Plasma stealth is a proposed process to use ionized gas (plasma) to reduce the radar cross-section (RCS) of an aircraft. Interactions between electromagnetic radiation and ionized gas have been extensively studied for many purposes, including concealing aircraft from radar as stealth technology. Various methods might plausibly be able to form a layer or cloud of plasma around a vehicle to deflect or absorb radar, from simpler electrostatic or radio frequency discharges to more complex laser discharges.[1] It is theoretically possible to reduce RCS in this way, but it may be very difficult to do so in practice. Some Russian systems e.g. the 3M22 Zircon (SS-N-33) missile have been reported to make use of plasma stealth.

First claimsEdit

In 1956, Arnold Eldredge, of General Electric, filed a patent application for an "Object Camouflage Method and Apparatus," which proposed using a particle accelerator in an aircraft to create a cloud of ionization that would "...refract or absorb incident radar beams." It is unclear who funded this work or whether it was prototyped and tested. U.S. Patent 3,127,608 was granted in 1964.[2]

During Project OXCART, the operation of the Lockheed A-12 reconnaissance aircraft, the CIA funded an attempt to reduce the RCS of the A-12's inlet cones. Known as Project KEMPSTER, this used an electron beam generator to create a cloud of ionization in front of each inlet. The system was flight tested but was never deployed on operational A-12s or SR-71s.[3]

In 1992, Hughes Research Laboratory conducted a research project to study electromagnetic wave propagation in unmagnetized plasma. A series of high voltage spark gaps were used to generate UV radiation, which creates plasma via photoionization in a waveguide. Plasma filled missile radome were tested in an anechoic chamber for attenuation of reflection.[4] At about the same time, R. J. Vidmar study the use of atmospheric pressure plasma as electromagnetic reflectors and absorbers.[5] Other investigators also studied the case of a non-uniform magnetized plasma slab.[6]
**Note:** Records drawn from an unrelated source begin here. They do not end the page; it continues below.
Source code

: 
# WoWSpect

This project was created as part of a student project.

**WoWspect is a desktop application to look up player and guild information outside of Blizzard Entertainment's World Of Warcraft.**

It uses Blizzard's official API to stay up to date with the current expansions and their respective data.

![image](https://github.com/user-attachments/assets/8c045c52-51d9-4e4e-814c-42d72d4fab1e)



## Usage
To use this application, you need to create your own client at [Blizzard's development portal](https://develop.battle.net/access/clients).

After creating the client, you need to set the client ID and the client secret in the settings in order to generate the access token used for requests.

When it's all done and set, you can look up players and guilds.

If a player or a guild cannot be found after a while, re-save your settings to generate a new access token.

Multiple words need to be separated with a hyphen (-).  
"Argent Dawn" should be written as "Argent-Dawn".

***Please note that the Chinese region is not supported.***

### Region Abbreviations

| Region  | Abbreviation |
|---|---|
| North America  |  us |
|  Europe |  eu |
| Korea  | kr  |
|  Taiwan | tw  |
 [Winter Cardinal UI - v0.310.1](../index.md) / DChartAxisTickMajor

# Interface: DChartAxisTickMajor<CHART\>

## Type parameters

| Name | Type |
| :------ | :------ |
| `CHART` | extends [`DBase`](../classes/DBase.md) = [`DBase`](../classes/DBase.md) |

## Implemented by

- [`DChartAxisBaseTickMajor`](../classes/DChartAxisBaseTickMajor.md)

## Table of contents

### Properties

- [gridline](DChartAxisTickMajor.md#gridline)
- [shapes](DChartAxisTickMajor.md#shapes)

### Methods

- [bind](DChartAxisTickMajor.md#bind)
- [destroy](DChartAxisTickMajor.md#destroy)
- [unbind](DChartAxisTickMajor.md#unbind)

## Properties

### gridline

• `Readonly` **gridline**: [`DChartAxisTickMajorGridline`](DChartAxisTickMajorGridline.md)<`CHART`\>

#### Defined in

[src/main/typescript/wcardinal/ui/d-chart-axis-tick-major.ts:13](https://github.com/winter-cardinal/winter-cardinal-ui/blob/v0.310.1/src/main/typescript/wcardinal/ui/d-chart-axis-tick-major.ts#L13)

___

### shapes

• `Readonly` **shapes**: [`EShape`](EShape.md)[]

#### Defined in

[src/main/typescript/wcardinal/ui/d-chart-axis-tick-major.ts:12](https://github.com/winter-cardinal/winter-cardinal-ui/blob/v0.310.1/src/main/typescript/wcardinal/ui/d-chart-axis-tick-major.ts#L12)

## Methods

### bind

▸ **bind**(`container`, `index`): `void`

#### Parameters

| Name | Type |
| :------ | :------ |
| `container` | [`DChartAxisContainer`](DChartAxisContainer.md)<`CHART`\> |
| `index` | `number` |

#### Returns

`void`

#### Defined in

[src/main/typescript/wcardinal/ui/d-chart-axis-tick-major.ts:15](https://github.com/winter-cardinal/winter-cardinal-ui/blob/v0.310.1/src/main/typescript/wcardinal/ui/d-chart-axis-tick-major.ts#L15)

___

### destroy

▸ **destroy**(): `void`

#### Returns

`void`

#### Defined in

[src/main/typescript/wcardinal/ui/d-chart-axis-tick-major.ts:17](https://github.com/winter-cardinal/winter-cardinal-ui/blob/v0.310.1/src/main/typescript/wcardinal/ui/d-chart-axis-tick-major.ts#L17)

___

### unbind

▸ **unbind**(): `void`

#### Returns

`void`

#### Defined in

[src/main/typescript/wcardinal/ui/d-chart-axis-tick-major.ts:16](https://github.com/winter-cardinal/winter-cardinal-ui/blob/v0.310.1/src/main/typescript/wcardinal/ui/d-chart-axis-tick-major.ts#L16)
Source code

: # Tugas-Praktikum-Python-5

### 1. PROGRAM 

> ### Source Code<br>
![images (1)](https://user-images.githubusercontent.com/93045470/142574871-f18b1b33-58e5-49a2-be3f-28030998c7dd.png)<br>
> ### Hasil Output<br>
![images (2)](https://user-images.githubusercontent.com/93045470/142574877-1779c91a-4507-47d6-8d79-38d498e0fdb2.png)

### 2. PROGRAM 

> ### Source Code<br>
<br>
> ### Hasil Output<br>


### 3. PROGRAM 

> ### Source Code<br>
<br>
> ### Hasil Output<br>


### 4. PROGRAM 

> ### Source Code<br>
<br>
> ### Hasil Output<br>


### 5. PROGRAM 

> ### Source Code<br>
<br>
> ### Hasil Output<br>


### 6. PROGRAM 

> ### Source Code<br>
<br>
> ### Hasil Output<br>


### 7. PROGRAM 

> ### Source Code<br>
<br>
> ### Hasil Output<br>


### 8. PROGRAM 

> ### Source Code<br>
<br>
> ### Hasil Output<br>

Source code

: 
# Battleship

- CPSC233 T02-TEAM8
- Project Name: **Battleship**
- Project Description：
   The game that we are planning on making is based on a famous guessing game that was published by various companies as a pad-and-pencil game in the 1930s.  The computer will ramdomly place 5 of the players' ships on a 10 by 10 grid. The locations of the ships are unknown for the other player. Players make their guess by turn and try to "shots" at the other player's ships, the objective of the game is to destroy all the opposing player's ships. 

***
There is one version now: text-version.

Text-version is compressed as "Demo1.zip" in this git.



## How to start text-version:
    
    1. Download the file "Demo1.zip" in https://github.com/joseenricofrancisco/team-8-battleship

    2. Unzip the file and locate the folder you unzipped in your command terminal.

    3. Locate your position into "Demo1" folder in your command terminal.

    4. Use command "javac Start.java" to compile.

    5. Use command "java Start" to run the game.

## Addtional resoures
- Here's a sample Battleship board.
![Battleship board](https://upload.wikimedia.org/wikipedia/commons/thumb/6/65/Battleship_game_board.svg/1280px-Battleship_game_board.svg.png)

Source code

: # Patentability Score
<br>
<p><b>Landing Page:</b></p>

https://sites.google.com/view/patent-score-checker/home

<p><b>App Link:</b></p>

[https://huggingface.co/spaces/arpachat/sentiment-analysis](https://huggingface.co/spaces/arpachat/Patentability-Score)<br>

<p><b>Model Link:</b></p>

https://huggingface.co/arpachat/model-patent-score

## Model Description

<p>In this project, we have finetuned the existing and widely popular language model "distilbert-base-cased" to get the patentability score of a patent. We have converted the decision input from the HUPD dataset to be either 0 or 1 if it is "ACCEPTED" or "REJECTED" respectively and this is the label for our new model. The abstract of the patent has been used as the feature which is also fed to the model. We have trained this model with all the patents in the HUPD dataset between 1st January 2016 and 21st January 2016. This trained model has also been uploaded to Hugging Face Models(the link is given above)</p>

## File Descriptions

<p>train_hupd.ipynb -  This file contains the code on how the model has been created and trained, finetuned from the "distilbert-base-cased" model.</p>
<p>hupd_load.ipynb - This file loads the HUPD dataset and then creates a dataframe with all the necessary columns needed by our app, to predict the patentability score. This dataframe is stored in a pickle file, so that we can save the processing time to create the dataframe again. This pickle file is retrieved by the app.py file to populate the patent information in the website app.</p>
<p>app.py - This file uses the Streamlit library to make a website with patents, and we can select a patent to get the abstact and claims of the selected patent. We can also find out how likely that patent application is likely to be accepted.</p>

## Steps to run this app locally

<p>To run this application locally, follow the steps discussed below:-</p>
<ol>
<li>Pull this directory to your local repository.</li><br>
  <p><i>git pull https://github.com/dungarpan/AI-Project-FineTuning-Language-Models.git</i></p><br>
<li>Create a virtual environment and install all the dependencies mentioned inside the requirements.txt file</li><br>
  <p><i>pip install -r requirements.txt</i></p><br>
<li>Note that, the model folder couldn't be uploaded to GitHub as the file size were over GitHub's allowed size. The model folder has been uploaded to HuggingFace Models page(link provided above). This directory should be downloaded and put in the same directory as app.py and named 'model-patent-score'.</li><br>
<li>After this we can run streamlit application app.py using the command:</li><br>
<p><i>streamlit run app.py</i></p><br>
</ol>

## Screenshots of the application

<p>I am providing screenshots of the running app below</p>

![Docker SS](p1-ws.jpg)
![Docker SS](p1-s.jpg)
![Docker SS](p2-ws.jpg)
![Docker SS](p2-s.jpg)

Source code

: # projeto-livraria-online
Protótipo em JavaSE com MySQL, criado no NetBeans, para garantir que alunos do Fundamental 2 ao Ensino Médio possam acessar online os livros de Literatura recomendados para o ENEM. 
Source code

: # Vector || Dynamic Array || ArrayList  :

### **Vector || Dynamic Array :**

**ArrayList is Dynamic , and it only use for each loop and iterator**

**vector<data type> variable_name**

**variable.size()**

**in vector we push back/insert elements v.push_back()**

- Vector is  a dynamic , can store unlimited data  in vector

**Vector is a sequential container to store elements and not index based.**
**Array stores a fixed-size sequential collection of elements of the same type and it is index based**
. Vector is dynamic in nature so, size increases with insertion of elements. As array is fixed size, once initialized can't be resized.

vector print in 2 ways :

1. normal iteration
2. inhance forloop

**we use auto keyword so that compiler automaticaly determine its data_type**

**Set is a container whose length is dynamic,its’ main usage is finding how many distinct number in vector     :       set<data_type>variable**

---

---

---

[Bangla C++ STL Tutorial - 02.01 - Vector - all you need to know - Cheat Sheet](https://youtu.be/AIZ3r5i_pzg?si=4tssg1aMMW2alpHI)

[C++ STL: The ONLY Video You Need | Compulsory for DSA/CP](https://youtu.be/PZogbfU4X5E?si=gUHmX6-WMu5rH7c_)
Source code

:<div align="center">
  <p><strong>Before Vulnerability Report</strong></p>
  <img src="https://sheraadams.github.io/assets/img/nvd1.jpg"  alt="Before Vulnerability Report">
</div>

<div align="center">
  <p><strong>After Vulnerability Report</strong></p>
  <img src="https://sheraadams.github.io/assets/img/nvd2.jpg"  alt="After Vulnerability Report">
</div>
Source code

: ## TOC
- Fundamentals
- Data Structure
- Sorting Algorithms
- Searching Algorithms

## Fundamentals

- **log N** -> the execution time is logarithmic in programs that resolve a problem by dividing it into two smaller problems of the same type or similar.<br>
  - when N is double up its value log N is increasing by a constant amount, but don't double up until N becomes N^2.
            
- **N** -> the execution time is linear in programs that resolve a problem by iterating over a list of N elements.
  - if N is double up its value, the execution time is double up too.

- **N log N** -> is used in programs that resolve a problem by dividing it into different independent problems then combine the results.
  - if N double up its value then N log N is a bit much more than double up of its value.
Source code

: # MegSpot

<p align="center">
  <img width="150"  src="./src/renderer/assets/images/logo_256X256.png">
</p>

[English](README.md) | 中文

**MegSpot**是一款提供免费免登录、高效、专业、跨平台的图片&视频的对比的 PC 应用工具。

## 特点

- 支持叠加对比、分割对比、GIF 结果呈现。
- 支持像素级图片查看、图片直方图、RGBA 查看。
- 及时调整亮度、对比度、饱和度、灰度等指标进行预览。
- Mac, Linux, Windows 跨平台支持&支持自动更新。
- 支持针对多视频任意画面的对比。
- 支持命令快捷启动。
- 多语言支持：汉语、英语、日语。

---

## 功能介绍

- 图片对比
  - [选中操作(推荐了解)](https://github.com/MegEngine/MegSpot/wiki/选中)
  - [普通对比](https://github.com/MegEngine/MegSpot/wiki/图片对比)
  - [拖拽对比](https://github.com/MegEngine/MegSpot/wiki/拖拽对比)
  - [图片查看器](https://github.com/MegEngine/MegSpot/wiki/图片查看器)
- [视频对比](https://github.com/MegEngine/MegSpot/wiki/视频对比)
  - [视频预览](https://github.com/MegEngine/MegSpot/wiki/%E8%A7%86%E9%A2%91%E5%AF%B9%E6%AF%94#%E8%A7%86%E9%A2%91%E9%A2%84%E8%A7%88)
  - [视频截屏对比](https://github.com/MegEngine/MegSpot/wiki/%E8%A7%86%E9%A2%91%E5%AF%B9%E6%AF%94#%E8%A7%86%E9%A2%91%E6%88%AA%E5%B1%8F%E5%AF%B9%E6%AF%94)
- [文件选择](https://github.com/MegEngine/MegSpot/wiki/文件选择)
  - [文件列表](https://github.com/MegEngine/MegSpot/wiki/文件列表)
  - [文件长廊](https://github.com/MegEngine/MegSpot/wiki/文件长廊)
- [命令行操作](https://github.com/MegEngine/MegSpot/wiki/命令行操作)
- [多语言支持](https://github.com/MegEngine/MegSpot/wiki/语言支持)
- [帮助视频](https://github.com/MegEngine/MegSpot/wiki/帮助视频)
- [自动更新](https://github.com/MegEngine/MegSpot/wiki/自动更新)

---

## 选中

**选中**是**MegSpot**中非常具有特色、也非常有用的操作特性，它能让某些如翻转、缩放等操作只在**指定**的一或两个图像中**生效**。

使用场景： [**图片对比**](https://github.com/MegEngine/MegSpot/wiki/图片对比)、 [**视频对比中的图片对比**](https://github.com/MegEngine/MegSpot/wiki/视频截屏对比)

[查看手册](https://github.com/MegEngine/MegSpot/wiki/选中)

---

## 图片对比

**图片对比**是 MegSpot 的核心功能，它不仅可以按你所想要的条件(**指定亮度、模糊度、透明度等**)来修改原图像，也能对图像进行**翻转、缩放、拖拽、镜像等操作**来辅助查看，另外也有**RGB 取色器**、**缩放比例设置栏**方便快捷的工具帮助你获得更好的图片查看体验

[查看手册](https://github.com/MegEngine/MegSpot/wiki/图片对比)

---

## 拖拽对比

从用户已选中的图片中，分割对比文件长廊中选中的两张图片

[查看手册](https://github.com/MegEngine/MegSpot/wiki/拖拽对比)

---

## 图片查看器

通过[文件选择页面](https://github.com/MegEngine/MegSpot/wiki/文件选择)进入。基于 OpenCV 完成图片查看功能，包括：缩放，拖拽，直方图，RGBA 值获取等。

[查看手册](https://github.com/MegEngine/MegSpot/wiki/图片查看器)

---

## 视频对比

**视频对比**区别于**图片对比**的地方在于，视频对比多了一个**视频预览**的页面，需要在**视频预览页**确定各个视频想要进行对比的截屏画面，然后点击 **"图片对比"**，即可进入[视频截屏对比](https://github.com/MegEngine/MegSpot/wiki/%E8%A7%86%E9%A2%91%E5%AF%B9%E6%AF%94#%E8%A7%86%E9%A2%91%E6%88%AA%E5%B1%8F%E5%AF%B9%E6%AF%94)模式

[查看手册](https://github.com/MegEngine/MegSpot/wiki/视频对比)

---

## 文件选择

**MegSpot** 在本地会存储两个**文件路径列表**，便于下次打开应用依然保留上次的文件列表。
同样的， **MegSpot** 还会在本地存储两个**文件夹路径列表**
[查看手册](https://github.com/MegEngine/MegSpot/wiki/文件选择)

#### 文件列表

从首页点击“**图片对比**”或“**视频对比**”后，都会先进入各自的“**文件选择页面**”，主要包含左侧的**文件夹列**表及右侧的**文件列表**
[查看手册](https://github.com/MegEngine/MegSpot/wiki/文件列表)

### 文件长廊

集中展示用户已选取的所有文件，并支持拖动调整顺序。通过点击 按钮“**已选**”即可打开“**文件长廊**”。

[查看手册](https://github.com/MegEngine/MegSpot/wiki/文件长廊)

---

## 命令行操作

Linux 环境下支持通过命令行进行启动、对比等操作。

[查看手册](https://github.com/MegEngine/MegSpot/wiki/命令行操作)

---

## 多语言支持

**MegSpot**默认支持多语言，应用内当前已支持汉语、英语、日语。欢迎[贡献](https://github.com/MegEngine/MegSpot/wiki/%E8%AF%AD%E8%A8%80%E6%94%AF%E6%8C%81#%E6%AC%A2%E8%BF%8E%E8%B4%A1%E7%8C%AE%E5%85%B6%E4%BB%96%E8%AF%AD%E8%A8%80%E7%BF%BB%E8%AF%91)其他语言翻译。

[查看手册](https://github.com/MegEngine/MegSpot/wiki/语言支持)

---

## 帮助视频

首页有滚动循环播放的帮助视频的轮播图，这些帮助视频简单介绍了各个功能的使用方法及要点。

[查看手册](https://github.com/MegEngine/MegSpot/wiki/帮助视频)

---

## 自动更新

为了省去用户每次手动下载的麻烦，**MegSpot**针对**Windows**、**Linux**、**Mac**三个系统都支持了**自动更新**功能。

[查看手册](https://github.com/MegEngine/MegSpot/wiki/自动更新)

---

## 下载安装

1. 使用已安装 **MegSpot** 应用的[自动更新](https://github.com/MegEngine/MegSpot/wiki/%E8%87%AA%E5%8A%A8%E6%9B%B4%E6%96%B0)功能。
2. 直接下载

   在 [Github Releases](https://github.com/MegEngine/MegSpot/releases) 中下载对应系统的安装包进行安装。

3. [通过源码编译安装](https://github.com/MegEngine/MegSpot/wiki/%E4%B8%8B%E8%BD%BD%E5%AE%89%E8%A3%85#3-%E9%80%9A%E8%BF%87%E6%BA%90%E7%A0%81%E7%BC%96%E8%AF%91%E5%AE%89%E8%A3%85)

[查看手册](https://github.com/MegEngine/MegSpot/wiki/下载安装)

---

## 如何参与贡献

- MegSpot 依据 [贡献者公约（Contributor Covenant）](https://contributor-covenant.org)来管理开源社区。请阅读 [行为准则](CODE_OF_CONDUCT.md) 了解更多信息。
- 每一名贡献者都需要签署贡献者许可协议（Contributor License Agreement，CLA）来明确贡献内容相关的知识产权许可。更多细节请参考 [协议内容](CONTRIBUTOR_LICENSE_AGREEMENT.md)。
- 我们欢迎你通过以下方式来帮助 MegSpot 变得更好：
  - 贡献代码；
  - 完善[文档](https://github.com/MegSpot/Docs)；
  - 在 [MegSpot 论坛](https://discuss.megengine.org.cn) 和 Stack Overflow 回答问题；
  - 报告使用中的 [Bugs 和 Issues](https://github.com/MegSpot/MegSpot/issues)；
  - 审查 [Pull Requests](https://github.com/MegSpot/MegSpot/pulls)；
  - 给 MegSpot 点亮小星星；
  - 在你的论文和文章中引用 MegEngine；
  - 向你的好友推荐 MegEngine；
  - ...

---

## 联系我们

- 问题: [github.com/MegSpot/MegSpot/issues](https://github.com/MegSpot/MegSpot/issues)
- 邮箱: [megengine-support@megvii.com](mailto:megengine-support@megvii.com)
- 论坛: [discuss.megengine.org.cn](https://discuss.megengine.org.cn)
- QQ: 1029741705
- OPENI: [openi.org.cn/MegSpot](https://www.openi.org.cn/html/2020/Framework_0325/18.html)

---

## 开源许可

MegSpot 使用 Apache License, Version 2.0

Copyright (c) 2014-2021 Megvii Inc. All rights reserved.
Despite the apparent technical difficulty of designing a plasma stealth device for combat aircraft, there are claims that a system was offered for export by Russia in 1999. In January 1999, the Russian ITAR-TASS news agency published an interview with Doctor Anatoliy Koroteyev, the director of the Keldysh Research Center (FKA Scientific Research Institute for Thermal Processes), who talked about the plasma stealth device developed by his organization. The claim was particularly interesting in light of the solid scientific reputation of Dr. Koroteyev and the Institute for Thermal Processes,[citation needed] which is one of the top scientific research organizations in the world in the field of fundamental physics.[7]

The Journal of Electronic Defense reported that "plasma-cloud-generation technology for stealth applications" developed in Russia reduces an aircraft's RCS by a factor of 100 (20 dB). According to this June 2002 article, the Russian plasma stealth device has been tested aboard a Sukhoi Su-27IB fighter-bomber. The Journal also reported that similar research into applications of plasma for RCS reduction is being carried out by Accurate Automation Corporation (Chattanooga, Tennessee) and Old Dominion University (Norfolk, Virginia) in the U.S.; and by Dassault Aviation (Saint-Cloud, France) and Thales (Paris, France).[8]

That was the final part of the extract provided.